What is being asked: For each line in the records that contains "result", make a copy.

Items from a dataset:
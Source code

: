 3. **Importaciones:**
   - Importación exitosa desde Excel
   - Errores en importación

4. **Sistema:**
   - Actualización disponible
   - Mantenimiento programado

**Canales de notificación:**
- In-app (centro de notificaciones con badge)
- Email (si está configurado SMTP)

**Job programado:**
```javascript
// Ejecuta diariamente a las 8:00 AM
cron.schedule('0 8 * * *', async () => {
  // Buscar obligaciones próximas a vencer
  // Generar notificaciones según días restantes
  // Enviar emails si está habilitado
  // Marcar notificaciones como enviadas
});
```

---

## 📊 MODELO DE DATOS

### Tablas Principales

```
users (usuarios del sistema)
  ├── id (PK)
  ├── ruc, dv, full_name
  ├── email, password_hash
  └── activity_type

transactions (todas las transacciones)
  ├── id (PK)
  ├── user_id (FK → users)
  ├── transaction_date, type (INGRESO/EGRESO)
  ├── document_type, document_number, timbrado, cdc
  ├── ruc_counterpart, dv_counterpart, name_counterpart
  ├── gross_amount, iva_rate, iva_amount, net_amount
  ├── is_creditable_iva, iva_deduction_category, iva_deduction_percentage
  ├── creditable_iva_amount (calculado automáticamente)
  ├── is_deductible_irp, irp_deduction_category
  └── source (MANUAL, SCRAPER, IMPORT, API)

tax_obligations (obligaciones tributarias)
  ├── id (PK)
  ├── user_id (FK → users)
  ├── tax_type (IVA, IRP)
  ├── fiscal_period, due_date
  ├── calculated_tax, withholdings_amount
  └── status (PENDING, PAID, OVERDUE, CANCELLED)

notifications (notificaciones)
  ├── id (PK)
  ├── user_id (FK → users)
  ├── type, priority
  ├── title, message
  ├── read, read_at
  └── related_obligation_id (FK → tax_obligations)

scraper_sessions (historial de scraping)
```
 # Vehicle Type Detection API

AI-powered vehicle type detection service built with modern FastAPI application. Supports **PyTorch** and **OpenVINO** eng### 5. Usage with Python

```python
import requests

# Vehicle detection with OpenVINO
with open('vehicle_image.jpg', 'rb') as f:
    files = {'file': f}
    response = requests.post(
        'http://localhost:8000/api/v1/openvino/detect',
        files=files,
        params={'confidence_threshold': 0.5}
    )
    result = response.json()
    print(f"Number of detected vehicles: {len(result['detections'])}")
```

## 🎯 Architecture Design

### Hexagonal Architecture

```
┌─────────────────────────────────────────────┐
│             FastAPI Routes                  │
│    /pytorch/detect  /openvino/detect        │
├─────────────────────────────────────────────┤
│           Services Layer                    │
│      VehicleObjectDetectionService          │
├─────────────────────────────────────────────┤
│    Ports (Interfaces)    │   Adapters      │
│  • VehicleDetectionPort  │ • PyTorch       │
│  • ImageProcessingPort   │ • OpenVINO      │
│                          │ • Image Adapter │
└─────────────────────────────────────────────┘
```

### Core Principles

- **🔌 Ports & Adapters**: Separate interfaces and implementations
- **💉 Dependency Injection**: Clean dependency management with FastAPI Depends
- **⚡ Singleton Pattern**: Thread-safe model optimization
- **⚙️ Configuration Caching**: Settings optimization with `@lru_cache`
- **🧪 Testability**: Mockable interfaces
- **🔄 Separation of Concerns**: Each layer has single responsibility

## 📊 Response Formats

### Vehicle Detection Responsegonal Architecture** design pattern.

Answer area:
    result = response.json()
    print(f"Number of detected vehicles: {len(result['detections'])}")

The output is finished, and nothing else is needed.